▸ WHAT THE TASK REQUIRES
Search the records that follow and extract every line containing the string "name".

▸ DATA SUPPLIED
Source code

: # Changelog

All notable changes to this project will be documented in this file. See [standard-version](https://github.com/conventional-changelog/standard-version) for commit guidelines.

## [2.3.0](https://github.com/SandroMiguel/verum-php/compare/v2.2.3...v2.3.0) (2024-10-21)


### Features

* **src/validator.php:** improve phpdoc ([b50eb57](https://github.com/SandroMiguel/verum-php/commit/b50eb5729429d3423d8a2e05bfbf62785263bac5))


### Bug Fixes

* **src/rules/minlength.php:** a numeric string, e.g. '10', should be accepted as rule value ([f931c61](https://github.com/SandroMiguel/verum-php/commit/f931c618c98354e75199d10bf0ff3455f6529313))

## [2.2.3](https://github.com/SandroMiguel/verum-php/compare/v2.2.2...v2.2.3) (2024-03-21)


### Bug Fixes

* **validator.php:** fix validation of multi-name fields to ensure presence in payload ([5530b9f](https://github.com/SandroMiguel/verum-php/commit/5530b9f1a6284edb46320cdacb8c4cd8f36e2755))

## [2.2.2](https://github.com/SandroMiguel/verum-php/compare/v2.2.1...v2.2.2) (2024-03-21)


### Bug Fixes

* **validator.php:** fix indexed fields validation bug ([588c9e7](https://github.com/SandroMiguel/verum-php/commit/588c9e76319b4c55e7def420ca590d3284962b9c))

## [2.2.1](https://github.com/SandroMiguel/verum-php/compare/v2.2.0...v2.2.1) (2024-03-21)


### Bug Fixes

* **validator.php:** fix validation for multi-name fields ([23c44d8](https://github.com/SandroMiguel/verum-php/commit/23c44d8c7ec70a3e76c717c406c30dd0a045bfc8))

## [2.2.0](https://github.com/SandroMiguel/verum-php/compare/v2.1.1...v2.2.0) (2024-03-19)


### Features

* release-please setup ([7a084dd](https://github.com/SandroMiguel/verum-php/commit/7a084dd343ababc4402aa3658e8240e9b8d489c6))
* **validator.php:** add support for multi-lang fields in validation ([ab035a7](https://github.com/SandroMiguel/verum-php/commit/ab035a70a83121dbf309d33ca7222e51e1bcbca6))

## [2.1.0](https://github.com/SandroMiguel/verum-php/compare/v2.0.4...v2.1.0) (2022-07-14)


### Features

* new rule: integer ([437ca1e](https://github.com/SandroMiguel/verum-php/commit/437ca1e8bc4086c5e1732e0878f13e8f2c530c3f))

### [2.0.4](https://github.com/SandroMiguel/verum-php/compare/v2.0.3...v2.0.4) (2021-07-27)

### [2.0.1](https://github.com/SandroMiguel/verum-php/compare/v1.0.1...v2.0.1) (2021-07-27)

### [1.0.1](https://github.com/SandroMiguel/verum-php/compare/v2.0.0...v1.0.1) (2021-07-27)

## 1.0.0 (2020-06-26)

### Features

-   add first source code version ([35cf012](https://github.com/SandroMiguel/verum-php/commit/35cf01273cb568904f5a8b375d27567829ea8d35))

▸ WRITTEN REPLY
* **validator.php:** fix validation of multi-name fields to ensure presence in payload ([5530b9f](https://github.com/SandroMiguel/verum-php/commit/5530b9f1a6284edb46320cdacb8c4cd8f36e2755))
* **validator.php:** fix validation for multi-name fields ([23c44d8](https://github.com/SandroMiguel/verum-php/commit/23c44d8c7ec70a3e76c717c406c30dd0a045bfc8))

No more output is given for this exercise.